Pericolo sventato – Questa consorteria diventata in poco tempo potentissima grazie a molti degli elementi che sono tipici dell’associazione mafiosa (manca solo l’affiliazione dei soggetti in famiglie) aumentando la sua sfera d’influenza si sarebbe potuta trasformare in qualcosa di più vicino ai clan di cosa nostra. I magistrati hanno dunque inciso su un bubbone che stava infettando in maniera incurabile la Capitale. Hanno usato il bisturi sbagliato? La sentenza di ieri dice di sì, perché avrebbero potuto procedere con l’inchiesta che ha portato al processo appena concluso in primo grado limitandosi a contestare agli imputati i non pochi reati accertati. Invece si è voluto strafare, perseguendo teoremi arditi e persino facilmente confutabili, come i soldi portati da Alemanno in Argentina passando insieme al figlio dai varchi aeroportuali in un viaggio che – bastava controllare i tabulati delle compagnie aeree – padre e figlio fecero in giorni diversi. E non è andata molto diversamente con il presidente della Regione Lazio, Nicola Zingaretti, indagato insieme a uno dei suoi più stretti collaboratori, e poi prosciolto da ogni ipotesi di reato. Fu la caduta di quei due tasselli – Campidoglio e Regione – a far scendere di “peso” l’inchiesta che alla fine sul piano politico colpisce solo poche pedine e tutto sommato di non grandissima importanza. Tutto questo però non ha impedito a qualcuno di capitalizzare un enorme beneficio elettorale. Senza mafia Capitale non è così sicuro che i Cinque Stelle avrebbero potuto raccogliere il successo che hanno ottenuto con l’elezione della Raggi.

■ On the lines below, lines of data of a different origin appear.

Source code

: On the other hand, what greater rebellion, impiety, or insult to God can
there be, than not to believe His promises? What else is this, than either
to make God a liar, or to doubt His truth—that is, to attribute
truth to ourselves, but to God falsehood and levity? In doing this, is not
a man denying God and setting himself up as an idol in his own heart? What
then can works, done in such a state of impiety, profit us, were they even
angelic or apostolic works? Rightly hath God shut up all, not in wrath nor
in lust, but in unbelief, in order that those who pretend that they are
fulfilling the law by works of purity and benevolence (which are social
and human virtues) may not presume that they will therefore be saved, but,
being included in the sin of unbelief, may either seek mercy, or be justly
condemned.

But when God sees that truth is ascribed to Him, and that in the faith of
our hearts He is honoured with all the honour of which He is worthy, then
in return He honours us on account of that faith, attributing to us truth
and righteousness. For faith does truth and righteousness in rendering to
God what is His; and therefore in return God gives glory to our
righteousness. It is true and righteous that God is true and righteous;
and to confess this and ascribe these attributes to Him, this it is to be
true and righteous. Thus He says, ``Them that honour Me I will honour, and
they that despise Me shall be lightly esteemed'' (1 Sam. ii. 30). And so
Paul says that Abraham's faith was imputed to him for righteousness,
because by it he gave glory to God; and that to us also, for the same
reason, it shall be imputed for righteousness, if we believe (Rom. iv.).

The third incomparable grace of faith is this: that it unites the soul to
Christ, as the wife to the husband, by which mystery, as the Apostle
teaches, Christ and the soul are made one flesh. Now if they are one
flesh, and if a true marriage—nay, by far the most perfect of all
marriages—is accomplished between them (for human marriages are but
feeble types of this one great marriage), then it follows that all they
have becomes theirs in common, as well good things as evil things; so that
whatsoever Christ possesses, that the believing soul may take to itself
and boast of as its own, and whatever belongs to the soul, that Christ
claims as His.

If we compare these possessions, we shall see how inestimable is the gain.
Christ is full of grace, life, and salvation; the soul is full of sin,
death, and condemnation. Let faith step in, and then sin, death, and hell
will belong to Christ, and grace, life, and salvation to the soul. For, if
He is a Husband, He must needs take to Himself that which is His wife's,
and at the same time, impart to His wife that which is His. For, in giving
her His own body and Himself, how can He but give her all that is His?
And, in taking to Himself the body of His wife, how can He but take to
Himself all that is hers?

Partita di ritorno – Adesso resta da vedere come andrà a finire la partita di ritorno, con il probabile ricorso della Procura in appello. Per Pignatone i quasi 300 anni di condanne inflitte agli imputati non cancellano l’errore di un’accusa per mafia e vista la delicatezza di altre indagini, a partire da quella sulla fuga di notizie Consip per cui è indagato il pm di Napoli Henry John Woodcock, essere smentiti ancora lascerebbe una macchia non da poco sul lavoro di tutto l’ufficio.